Pictures paired with source code:
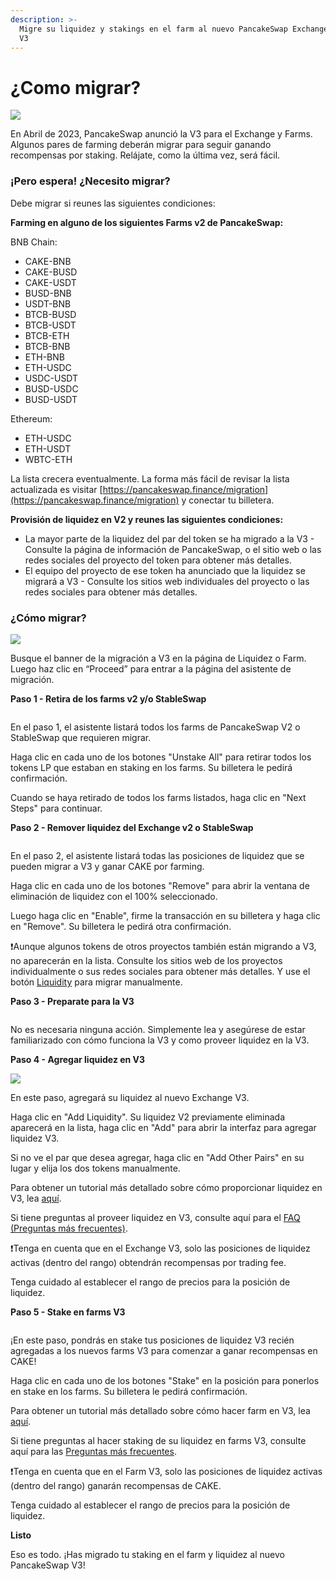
 ```yaml
---
description: >-
  Migre su liquidez y stakings en el farm al nuevo PancakeSwap Exchange y Farm
  V3
---
```


# ¿Como migrar?

![](<../../.gitbook/assets/0 (6).png>)

En Abril de 2023, PancakeSwap anunció la V3 para el Exchange y Farms. Algunos pares de farming deberán migrar para seguir ganando recompensas por staking. Relájate, como la última vez, será fácil.

### **¡Pero espera! ¿Necesito migrar?** <a href="#_5ybj4skui944" id="_5ybj4skui944"></a>

Debe migrar si reunes las siguientes condiciones:

**Farming en alguno de los siguientes Farms v2 de PancakeSwap:**

BNB Chain:

* CAKE-BNB
* CAKE-BUSD
* CAKE-USDT
* BUSD-BNB
* USDT-BNB
* BTCB-BUSD
* BTCB-USDT
* BTCB-ETH
* BTCB-BNB
* ETH-BNB
* ETH-USDC
* USDC-USDT
* BUSD-USDC
* BUSD-USDT

Ethereum:

* ETH-USDC
* ETH-USDT
* WBTC-ETH

La lista crecera eventualmente. La forma más fácil de revisar la lista actualizada es visitar [https://pancakeswap.finance/migration](https://pancakeswap.finance/migration) y conectar tu billetera.

**Provisión de liquidez en V2 y reunes las siguientes condiciones:**

* La mayor parte de la liquidez del par del token se ha migrado a la V3 - Consulte la página de información de PancakeSwap, o el sitio web o las redes sociales del proyecto del token para obtener más detalles.
* El equipo del proyecto de ese token ha anunciado que la liquidez se migrará a V3 - Consulte los sitios web individuales del proyecto o las redes sociales para obtener más detalles.

### **¿Cómo migrar?** <a href="#_jtxlw9xjd3cn" id="_jtxlw9xjd3cn"></a>

![](<../../.gitbook/assets/1 (5).png>)

Busque el banner de la migración a V3 en la página de Liquidez o Farm. Luego haz clic en “Proceed” para entrar a la página del asistente de migración.

**Paso 1 - Retira de los farms v2 y/o StableSwap**

<figure><img src="../../.gitbook/assets/2 (4).png" alt=""><figcaption></figcaption></figure>

En el paso 1, el asistente listará todos los farms de PancakeSwap V2 o StableSwap que requieren migrar.

Haga clic en cada uno de los botones "Unstake All" para retirar todos los tokens LP que estaban en staking en los farms. Su billetera le pedirá confirmación.

Cuando se haya retirado de todos los farms listados, haga clic en "Next Steps" para continuar.

**Paso 2 - Remover liquidez del Exchange v2 o StableSwap**

<figure><img src="../../.gitbook/assets/3 (3).png" alt=""><figcaption></figcaption></figure>

En el paso 2, el asistente listará todas las posiciones de liquidez que se pueden migrar a V3 y ganar CAKE por farming.

Haga clic en cada uno de los botones "Remove" para abrir la ventana de eliminación de liquidez con el 100% seleccionado.

Luego haga clic en "Enable", firme la transacción en su billetera y haga clic en "Remove". Su billetera le pedirá otra confirmación.

❗Aunque algunos tokens de otros proyectos también están migrando a V3, no aparecerán en la lista. Consulte los sitios web de los proyectos individualmente o sus redes sociales para obtener más detalles. Y use el botón [Liquidity](https://pancakeswap.finance/liquidity) para migrar manualmente.

**Paso 3 - Preparate para la V3**

<figure><img src="../../.gitbook/assets/4 (3).png" alt=""><figcaption></figcaption></figure>

No es necesaria ninguna acción. Simplemente lea y asegúrese de estar familiarizado con cómo funciona la V3 y como proveer liquidez en la V3.

**Paso 4 - Agregar liquidez en V3**

![](<../../.gitbook/assets/5 (3).png>)

En este paso, agregará su liquidez al nuevo Exchange V3.

Haga clic en "Add Liquidity". Su liquidez V2 previamente eliminada aparecerá en la lista, haga clic en "Add" para abrir la interfaz para agregar liquidez V3.

Si no ve el par que desea agregar, haga clic en "Add Other Pairs" en su lugar y elija los dos tokens manualmente.

Para obtener un tutorial más detallado sobre cómo proporcionar liquidez en V3, lea [aquí](https://docs.pancakeswap.finance/products/pancakeswap-exchange/liquidity-guide).

Si tiene preguntas al proveer liquidez en V3, consulte aquí para el [FAQ (Preguntas más frecuentes)](https://docs.pancakeswap.finance/products/pancakeswap-exchange/faq).

❗Tenga en cuenta que en el Exchange V3, solo las posiciones de liquidez activas (dentro del rango) obtendrán recompensas por trading fee.

Tenga cuidado al establecer el rango de precios para la posición de liquidez.

**Paso 5 - Stake en farms V3**

<figure><img src="../../.gitbook/assets/6 (3).png" alt=""><figcaption></figcaption></figure>

¡En este paso, pondrás en stake tus posiciones de liquidez V3 recién agregadas a los nuevos farms V3 para comenzar a ganar recompensas en CAKE!

Haga clic en cada uno de los botones "Stake" en la posición para ponerlos en stake en los farms. Su billetera le pedirá confirmación.

Para obtener un tutorial más detallado sobre cómo hacer farm en V3, lea [aquí](https://docs.pancakeswap.finance/products/yield-farming/how-to-use-farms#farm-v3).

Si tiene preguntas al hacer staking de su liquidez en farms V3, consulte aquí para las [Preguntas más frecuentes](https://docs.pancakeswap.finance/products/yield-farming/faq).

❗Tenga en cuenta que en el Farm V3, solo las posiciones de liquidez activas (dentro del rango) ganarán recompensas de CAKE.

Tenga cuidado al establecer el rango de precios para la posición de liquidez.

**Listo**

Eso es todo. ¡Has migrado tu staking en el farm y liquidez al nuevo PancakeSwap V3!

_What is expected_
Determine the number of lines in the entries above where the string "tutorial" appears. Answer with the number alone.

_Answer section_
2